The students were Annie Martz, 27; Ellie Davidson, 20; Cheri Cassidey, 55; Bailey Bromiley, 20; and Devyani Gupta, 23.
The idea for this roundtable discussion was spurred by a guest column by Walla Walla Valley winemaker Ashley Trout that prompted discussion regarding women in winemaking.
GNWW: Tell us how you got started in wine?
Martz: I worked in restaurants and bartending for years (after growing up in Everett, Wash.), and then I decided to make the transition to wine production. I was working in a nice wine bar and I found the differences between the various wines fascinating. Then, I took a trip to Europe and tried tons of different wines all over. When I came back, I found a winery in Woodinville and worked there for two years until I realized that I could afford a community college education, and found this program.
Davidson: My whole family has been into wine, so I’ve grown up around it since I was a little kid (on Bainbridge Island, Wash.) I think wine is just really beautiful, the vines, the grapes, the leaves are all just outstandingly beautiful, and I would love to know everything I can about it all. I’m currently 20 years old, so I’m just a little baby, but that’s OK because I can get a lot of experience in before I’m ready to reach out to big wineries and put my name in.

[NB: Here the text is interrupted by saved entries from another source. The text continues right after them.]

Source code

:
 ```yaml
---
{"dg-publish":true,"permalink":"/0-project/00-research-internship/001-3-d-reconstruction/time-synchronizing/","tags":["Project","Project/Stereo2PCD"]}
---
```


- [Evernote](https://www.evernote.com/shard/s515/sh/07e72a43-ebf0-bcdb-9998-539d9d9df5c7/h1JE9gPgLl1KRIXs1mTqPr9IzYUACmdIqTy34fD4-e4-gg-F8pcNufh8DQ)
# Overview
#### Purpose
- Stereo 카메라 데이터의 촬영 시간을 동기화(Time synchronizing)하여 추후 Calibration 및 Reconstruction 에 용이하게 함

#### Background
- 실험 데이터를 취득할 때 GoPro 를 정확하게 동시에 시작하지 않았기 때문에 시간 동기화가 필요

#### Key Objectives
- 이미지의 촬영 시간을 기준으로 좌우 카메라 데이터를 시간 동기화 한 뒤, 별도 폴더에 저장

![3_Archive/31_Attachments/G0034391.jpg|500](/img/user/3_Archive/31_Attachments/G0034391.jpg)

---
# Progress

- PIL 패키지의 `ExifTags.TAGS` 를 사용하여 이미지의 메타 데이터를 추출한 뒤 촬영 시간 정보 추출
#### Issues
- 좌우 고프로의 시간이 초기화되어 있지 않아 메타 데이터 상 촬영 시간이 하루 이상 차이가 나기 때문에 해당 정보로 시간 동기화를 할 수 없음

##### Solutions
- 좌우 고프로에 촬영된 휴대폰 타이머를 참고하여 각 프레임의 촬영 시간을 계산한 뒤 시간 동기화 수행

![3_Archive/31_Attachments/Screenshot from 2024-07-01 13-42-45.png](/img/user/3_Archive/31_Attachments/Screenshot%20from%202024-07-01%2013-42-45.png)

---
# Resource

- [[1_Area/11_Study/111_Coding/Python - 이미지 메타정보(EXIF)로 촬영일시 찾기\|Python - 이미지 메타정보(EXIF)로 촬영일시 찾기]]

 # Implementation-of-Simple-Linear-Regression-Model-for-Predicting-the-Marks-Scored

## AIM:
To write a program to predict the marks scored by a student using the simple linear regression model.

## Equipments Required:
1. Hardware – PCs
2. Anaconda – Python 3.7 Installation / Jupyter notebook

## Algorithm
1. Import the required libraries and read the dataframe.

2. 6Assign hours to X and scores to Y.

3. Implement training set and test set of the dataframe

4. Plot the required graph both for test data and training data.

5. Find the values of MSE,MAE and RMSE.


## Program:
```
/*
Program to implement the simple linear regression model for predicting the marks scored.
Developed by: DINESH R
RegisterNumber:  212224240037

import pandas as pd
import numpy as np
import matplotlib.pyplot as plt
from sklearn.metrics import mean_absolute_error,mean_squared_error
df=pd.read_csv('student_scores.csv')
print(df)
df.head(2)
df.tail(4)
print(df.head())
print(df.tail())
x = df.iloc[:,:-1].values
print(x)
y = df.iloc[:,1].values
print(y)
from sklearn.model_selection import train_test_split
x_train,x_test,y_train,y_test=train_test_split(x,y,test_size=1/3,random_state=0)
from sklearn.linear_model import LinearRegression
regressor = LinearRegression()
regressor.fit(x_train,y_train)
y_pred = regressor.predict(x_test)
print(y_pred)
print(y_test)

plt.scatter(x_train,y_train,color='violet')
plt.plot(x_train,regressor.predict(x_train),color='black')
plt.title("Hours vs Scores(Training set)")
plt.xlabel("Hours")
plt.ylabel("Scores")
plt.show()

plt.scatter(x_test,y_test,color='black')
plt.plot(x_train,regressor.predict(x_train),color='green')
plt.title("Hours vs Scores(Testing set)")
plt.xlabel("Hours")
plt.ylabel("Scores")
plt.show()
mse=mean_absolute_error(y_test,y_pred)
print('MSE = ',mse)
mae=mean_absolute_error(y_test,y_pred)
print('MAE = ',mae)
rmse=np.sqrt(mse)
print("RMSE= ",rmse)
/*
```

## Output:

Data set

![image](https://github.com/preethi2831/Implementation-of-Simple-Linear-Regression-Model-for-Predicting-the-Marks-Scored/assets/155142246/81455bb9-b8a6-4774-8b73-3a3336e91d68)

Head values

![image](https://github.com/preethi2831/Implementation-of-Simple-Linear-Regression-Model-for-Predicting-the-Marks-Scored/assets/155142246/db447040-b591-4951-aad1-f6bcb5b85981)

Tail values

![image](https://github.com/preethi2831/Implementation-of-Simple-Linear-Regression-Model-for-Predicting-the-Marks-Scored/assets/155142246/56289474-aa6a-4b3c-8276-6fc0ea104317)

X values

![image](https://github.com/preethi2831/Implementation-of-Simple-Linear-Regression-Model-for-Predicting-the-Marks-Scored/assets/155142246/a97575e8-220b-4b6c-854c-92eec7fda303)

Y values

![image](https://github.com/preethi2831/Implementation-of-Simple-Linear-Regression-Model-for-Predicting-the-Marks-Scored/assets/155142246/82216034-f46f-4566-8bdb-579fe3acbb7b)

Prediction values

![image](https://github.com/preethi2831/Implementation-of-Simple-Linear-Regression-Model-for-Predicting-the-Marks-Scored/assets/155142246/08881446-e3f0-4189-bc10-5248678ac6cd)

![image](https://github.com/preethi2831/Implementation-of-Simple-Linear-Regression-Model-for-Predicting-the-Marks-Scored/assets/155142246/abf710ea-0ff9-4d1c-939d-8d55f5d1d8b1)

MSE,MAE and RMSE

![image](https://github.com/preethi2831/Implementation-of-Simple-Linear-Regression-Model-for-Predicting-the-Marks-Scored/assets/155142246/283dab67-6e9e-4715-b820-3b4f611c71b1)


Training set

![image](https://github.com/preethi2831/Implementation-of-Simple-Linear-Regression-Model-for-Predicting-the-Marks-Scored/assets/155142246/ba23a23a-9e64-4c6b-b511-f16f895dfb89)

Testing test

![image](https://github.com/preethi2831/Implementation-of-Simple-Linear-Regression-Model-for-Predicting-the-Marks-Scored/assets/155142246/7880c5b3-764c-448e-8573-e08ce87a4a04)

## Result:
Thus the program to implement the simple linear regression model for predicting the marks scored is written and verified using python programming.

Cassidey: I grew up in the iconic Sonoma-Napa Valley and have been around the wine lifestyle my whole life. I’ve worked for some fabulous houses: Gundlach Bundschu, Chandon, Schramsberg, Alpha Omega and Buena Vista, and also in Carmel Valley — always in tasting rooms. For seven years, I also owned, with a partner, a tasting room in Olympia, Wash. I moved to Walla Walla when I was fortunate enough to get the last position in this year’s EV program.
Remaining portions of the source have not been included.